• [Goal of the exercise]: Among the entries, which lines carry the string "Apache"? Copy every one.

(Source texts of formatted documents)
• • •
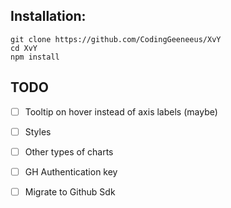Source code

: ## Installation:

```
git clone https://github.com/CodingGeeneeus/XvY
cd XvY
npm install
```



## TODO
- [  ] Tooltip on hover instead of axis labels (maybe)
- [  ] Styles
- [  ] Other types of charts 
- [  ] GH Authentication key
- [  ] Migrate to Github Sdk


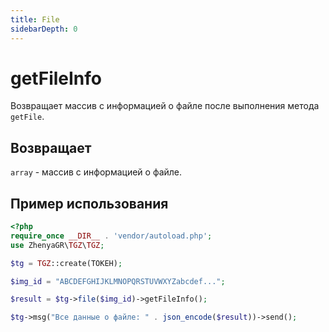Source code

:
 ```yaml
---
title: File
sidebarDepth: 0
---
```


# getFileInfo
Возвращает массив с информацией о файле после выполнения метода `getFile`.

## Возвращает
`array` - массив с информацией о файле.

## Пример использования
```php
<?php
require_once __DIR__ . 'vendor/autoload.php';
use ZhenyaGR\TGZ\TGZ;

$tg = TGZ::create(ТОКЕН);

$img_id = "ABCDEFGHIJKLMNOPQRSTUVWXYZabcdef...";

$result = $tg->file($img_id)->getFileInfo();

$tg->msg("Все данные о файле: " . json_encode($result))->send();
```
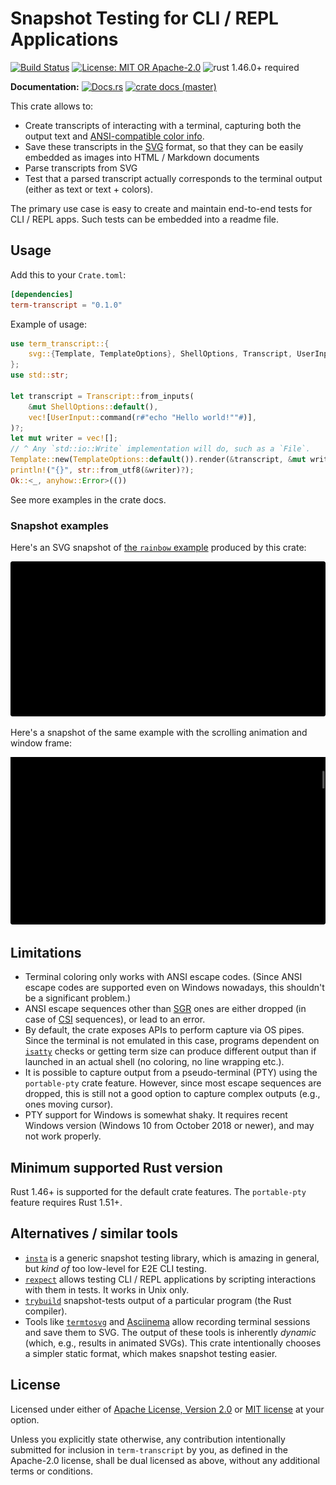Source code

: # Snapshot Testing for CLI / REPL Applications

[![Build Status](https://github.com/slowli/term-transcript/workflows/Rust/badge.svg?branch=master)](https://github.com/slowli/term-transcript/actions)
[![License: MIT OR Apache-2.0](https://img.shields.io/badge/License-MIT%2FApache--2.0-blue)](https://github.com/slowli/term-transcript#license)
![rust 1.46.0+ required](https://img.shields.io/badge/rust-1.46.0+-blue.svg?label=Required%20Rust)

**Documentation:** [![Docs.rs](https://docs.rs/term-transcript/badge.svg)](https://docs.rs/term-transcript/)
[![crate docs (master)](https://img.shields.io/badge/master-yellow.svg?label=docs)](https://slowli.github.io/term-transcript/term_transcript/)

This crate allows to:

- Create transcripts of interacting with a terminal, capturing both the output text
  and [ANSI-compatible color info][SGR].
- Save these transcripts in the [SVG] format, so that they can be easily embedded as images
  into HTML / Markdown documents
- Parse transcripts from SVG
- Test that a parsed transcript actually corresponds to the terminal output (either as text
  or text + colors).

The primary use case is easy to create and maintain end-to-end tests for CLI / REPL apps.
Such tests can be embedded into a readme file.

## Usage

Add this to your `Crate.toml`:

```toml
[dependencies]
term-transcript = "0.1.0"
```

Example of usage:

```rust
use term_transcript::{
    svg::{Template, TemplateOptions}, ShellOptions, Transcript, UserInput,
};
use std::str;

let transcript = Transcript::from_inputs(
    &mut ShellOptions::default(),
    vec![UserInput::command(r#"echo "Hello world!""#)],
)?;
let mut writer = vec![];
// ^ Any `std::io::Write` implementation will do, such as a `File`.
Template::new(TemplateOptions::default()).render(&transcript, &mut writer)?;
println!("{}", str::from_utf8(&writer)?);
Ok::<_, anyhow::Error>(())
```

See more examples in the crate docs.

### Snapshot examples

Here's an SVG snapshot of [the `rainbow` example](e2e-tests/rainbow)
produced by this crate:

![Snapshot of rainbow example](examples/rainbow.svg)

Here's a snapshot of the same example with the scrolling animation and window frame:

![Animated snapshot of rainbow example](examples/animated.svg)

## Limitations

- Terminal coloring only works with ANSI escape codes. (Since ANSI escape codes
  are supported even on Windows nowadays, this shouldn't be a significant problem.)
- ANSI escape sequences other than [SGR] ones are either dropped (in case of [CSI] sequences),
  or lead to an error.
- By default, the crate exposes APIs to perform capture via OS pipes.
  Since the terminal is not emulated in this case, programs dependent on [`isatty`] checks
  or getting term size can produce different output than if launched in an actual shell
  (no coloring, no line wrapping etc.).
- It is possible to capture output from a pseudo-terminal (PTY) using the `portable-pty`
  crate feature. However, since most escape sequences are dropped, this is still not a good
  option to capture complex outputs (e.g., ones moving cursor).
- PTY support for Windows is somewhat shaky. It requires recent Windows version (Windows 10
  from October 2018 or newer), and may not work properly.

## Minimum supported Rust version

Rust 1.46+ is supported for the default crate features. The `portable-pty` feature requires
Rust 1.51+.

## Alternatives / similar tools

- [`insta`](https://crates.io/crates/insta) is a generic snapshot testing library, which
  is amazing in general, but *kind of* too low-level for E2E CLI testing.
- [`rexpect`](https://crates.io/crates/rexpect) allows testing CLI / REPL applications
  by scripting interactions with them in tests. It works in Unix only.
- [`trybuild`](https://crates.io/crates/trybuild) snapshot-tests output
  of a particular program (the Rust compiler).
- Tools like [`termtosvg`](https://github.com/nbedos/termtosvg) and
  [Asciinema](https://asciinema.org/) allow recording terminal sessions and save them to SVG.
  The output of these tools is inherently *dynamic* (which, e.g., results in animated SVGs).
  This crate intentionally chooses a simpler static format, which makes snapshot testing easier.

## License

Licensed under either of [Apache License, Version 2.0](LICENSE-APACHE)
or [MIT license](LICENSE-MIT) at your option.

Unless you explicitly state otherwise, any contribution intentionally submitted
for inclusion in `term-transcript` by you, as defined in the Apache-2.0 license,
shall be dual licensed as above, without any additional terms or conditions.

[SVG]: https://developer.mozilla.org/en-US/docs/Web/SVG
[SGR]: https://en.wikipedia.org/wiki/ANSI_escape_code#SGR
[CSI]: https://en.wikipedia.org/wiki/ANSI_escape_code#CSI_(Control_Sequence_Introducer)_sequences
[`isatty`]: https://man7.org/linux/man-pages/man3/isatty.3.html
• • •
• [Output of the exercise]:
[![License: MIT OR Apache-2.0](https://img.shields.io/badge/License-MIT%2FApache--2.0-blue)](https://github.com/slowli/term-transcript#license)
Licensed under either of [Apache License, Version 2.0](LICENSE-APACHE)
for inclusion in `term-transcript` by you, as defined in the Apache-2.0 license,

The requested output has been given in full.